Core

http://www.examsolutions.net/a-level-maths-papers/Edexcel/Core-Maths/Core-Maths-C3/2007-January/paper.php#Q6

how do i draw a graph of

$ln1-x?$

i can drawn $ln1+x\ or\ lnx-1\ or\ ln2x\ or\ lnx^2$

but they never taught me how to draw a graph of ln something minus x how do i do it?

It will just be a few simple transformations (reflections, translations) so the graph will still look similar.
You may need to just re write it using latex because I can't really understand what you have put.

You realise ln1 is just 0 so in fact you're just drawing -x which is just a straight line through the origin with a negative gradient

You realise ln1 is just 0 so in fact you're just drawing -x which is just a straight line through the origin with a negative gradient

you want some brackets? i guess i should probably put them in, check back again after you get the notification

yes but surely this is the transformation of and thus i'd just move the graph right 1 unit?

but yea i want to reflect it in the y-axis if it's -x

He (obviously) means $\ln (1-x)$.

@OP. Denote $f(x) = \ln x$ then $g(x) = f(-x) = \ln (-x)$ is a reflection in the $y$-axis of $f(x)$. Draw this.

Now $h(x) = g(x+1) = \ln(-x +1) = \ln(1-x)$ which is a translation to the left by one unit of $g(x)$. Can you now draw this?

This is just f(-x) as the a part is 0 because ln1=0
Edit: just saw Zacken's post. Didn't realise there were meant to be brackets.

so 1 unit to the left of the graph $y=\ln x$ reflected in the y-axis?

Yes.

awesome

so what about the flipside

$y=2-\dfrac{1}{2} e^x$

what about one of these?

You work through it for yourself systematically first before opening the spoiler below, it's all very procedural.

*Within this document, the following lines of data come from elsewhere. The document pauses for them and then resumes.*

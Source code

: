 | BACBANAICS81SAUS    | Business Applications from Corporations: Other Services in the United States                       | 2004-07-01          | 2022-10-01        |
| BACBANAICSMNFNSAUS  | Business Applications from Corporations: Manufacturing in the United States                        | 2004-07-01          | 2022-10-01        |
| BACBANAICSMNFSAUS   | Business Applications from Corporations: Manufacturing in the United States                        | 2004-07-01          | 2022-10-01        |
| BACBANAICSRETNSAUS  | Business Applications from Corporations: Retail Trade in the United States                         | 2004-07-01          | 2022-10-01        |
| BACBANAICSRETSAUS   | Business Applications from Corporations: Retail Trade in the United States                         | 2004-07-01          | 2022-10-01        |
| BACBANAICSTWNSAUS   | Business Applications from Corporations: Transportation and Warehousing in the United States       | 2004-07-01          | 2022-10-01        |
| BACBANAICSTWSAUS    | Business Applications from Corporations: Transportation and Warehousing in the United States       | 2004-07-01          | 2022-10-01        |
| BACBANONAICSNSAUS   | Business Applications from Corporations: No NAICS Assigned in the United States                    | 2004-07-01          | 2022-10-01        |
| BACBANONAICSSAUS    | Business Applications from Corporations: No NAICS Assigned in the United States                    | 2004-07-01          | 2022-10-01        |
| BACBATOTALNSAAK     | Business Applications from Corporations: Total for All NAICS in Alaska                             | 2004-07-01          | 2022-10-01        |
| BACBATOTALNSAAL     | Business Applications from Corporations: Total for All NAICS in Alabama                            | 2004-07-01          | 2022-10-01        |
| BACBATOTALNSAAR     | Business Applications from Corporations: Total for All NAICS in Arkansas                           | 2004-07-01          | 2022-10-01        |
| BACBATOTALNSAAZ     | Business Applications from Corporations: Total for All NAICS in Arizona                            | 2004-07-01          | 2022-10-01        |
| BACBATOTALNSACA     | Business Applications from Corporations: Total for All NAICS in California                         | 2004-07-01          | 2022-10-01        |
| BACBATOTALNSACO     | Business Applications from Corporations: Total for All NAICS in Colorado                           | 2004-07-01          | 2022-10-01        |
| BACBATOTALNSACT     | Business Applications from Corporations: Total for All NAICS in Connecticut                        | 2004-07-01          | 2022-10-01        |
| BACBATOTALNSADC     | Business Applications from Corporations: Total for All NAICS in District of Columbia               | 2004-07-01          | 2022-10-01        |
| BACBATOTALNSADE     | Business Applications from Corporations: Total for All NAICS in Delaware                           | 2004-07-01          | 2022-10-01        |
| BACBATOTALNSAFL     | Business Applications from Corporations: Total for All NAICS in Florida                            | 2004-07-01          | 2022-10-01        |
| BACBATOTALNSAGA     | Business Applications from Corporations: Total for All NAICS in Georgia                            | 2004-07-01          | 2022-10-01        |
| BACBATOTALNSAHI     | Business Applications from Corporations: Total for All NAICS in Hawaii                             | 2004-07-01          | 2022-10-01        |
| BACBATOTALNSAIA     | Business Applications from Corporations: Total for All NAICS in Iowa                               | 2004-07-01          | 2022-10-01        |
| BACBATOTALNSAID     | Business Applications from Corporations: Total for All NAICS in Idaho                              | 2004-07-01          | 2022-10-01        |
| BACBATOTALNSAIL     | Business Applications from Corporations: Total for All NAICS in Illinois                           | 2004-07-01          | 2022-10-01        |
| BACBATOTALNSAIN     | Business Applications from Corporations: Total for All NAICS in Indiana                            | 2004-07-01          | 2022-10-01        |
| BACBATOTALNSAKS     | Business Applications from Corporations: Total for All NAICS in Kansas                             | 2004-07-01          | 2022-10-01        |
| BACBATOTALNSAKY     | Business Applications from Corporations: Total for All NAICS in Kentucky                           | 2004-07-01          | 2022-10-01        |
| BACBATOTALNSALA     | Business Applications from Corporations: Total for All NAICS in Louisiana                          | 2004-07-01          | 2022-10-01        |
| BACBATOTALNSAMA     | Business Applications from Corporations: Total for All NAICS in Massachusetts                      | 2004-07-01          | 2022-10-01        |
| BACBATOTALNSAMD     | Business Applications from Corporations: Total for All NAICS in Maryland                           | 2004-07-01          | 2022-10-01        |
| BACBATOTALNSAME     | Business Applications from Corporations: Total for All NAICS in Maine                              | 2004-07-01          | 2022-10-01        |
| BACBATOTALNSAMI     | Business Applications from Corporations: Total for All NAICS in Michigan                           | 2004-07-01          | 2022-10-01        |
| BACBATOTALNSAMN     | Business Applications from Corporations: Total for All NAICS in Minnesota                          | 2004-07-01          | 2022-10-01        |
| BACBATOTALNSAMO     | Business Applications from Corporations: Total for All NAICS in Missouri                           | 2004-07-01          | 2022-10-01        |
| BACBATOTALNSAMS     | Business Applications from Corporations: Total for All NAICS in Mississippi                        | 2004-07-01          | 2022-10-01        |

i drew the graph like this.
$y=e^x\ y=\frac{1}{2}e^x[br]y=-\frac{1}{2}e^x\ y=2-\frac{1}{2}e^x$

i wasn't sure whether it went above the x-axis or not :/

1. Your attempts to use LaTeX aren't helping, could you please stick to/at least provide ascii typed mathematical expressions of the form y = e^x, y = (1/2) e^x, etc... so that we may understand what you are saying.

2. You should know basic properties of $\exp$. It has an asymptote at the $x$-axis, so $y=0$. The first transformation, halving the function "changes" the asymptote to $y = \frac{0}{2} = 0$. The second transformation, reflecting the curve "changes the asymptote to $y = -\frac{0}{2} = 0$. The third transformation shifts the asymptote 2 units upwards, so changes it to $y = -\frac{0}{2} + 2 = 2$. So your graph is correct, indeed it is asymptotic to the line $y = 2$ as $x \to -\infty$ and then diverges off to negative infinity as $x \to \infty$. Furthermore, it has a y-intercept of $(0, 1)$ and an $x$-intercept at $(\ln 2, 0)$.

So y-intercept means x=0

so if i stick x=0 into $y=2-\frac{1}{2} e^x$ e^x becomes 1
1x0.5=0.5
so 2-0.5=1.5 which isn't 1 or did i go wrong somewhere?

and it touches the x axis at y=0
so when y=0
$0=2-\frac{1}{2} e^x$

$2=\frac{1}{2} e^x$

$4=e^x$

$ln4=x$

where did it all go wrong?

Yeah, that's all fine. I thought the function was $2 - e^x$ whilst writing my reply up, hence the discrepancy.